Over the past decade, many established corporations have launched their own corporate venture capital arms. A notable example is the case of Kickstart Ventures, Inc., a wholly-owned subsidiary of Globe Telecom. Kickstart Ventures, Inc., was put in charge of managing Ayala Corporation’s $150 million Ayala Corporation Technology Innovation Venture (ACTIVE) fund (Globe, n.d.). This venture capital fund is to be used to invest in innovative startups that deal primarily with fields such as data analytics, artificial intelligence, fintech, retail, and real estate (Globe, n.d.)

Another example of the establishment of a formal corporate venture capital arm in a Philippine-based company is the case of JG Summit Holdings, Inc. The corporation created JG Digital Equity Ventures to handle its $50 million fund meant for investments in emerging technologies and digital ventures from Southeast Asia (Charm, 2019). Its investments primarily deal with new media, retail, consumer sector, financial services, digital health, and logistics (Charm, 2019)

Despite some Philippine companies not establishing formal venture capital arms, other big corporations still invest in startups through merger and acquisition deals and the deployment of capital. To name a few,  (1) ABS-CBN and Summit Media investing in Kumu, a Filipino live streaming platform startup, (2) Ayala Health investing in AIDE, a home care mobile app, and (3) 2GO Group, Inc. investing in Mober, an on-demand delivery platform (PwC Philippines, 2020).
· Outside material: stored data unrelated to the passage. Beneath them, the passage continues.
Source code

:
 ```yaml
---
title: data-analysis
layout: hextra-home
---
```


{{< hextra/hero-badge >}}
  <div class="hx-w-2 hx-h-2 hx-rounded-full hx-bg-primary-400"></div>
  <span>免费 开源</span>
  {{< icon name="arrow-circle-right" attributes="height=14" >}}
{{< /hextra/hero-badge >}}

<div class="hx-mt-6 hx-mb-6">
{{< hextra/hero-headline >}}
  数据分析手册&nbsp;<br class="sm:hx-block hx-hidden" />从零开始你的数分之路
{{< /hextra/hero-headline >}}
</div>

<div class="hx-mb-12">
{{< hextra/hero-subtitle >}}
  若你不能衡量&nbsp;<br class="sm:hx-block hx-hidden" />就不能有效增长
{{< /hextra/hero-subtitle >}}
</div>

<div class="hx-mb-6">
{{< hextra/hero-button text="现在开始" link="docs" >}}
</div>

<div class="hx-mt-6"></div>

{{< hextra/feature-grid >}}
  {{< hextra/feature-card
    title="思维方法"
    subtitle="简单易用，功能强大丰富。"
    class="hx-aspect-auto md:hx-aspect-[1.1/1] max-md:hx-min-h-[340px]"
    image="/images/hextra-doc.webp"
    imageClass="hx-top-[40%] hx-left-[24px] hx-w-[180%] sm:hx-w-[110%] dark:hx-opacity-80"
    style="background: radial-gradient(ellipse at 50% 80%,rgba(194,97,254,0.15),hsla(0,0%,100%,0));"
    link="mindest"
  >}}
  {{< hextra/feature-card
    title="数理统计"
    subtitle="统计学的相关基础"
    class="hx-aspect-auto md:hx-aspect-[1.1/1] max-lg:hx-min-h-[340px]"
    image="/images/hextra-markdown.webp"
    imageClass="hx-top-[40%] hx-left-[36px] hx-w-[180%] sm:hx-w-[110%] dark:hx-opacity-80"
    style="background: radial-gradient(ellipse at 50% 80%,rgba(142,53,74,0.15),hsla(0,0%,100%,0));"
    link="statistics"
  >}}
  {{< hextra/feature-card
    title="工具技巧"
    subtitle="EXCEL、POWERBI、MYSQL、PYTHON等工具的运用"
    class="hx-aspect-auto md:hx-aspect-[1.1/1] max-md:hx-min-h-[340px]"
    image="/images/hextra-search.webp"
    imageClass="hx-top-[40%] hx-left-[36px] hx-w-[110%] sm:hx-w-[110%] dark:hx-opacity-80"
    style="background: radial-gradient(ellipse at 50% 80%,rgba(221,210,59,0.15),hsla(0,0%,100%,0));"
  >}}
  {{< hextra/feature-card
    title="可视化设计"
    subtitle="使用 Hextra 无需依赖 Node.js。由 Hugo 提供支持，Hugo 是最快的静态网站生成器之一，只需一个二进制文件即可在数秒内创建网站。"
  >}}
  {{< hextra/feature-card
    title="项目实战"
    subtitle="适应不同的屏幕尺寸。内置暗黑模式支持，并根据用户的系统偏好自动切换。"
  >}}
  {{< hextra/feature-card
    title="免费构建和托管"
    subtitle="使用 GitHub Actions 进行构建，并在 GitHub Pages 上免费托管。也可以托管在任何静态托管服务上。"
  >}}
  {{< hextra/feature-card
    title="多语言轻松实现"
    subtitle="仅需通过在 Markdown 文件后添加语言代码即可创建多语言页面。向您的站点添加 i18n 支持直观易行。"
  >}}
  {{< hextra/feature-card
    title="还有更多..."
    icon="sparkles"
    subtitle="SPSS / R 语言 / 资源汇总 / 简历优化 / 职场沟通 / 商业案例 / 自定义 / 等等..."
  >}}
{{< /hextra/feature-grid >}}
The support that these corporations have shown towards innovative startups can serve as a signal for a much bigger trend in technology and its importance in the survival of businesses moving forward. Through these numerous corporations’ investments, it is clear that a lot of value is put in the services, resources, and technologies that many startups specialize in. Investing in these innovations early on may serve as an indicator for the intent of corporations to maintain their market share for the long run and help them become forerunners of what eventually becomes the norm of the industries that they deal in.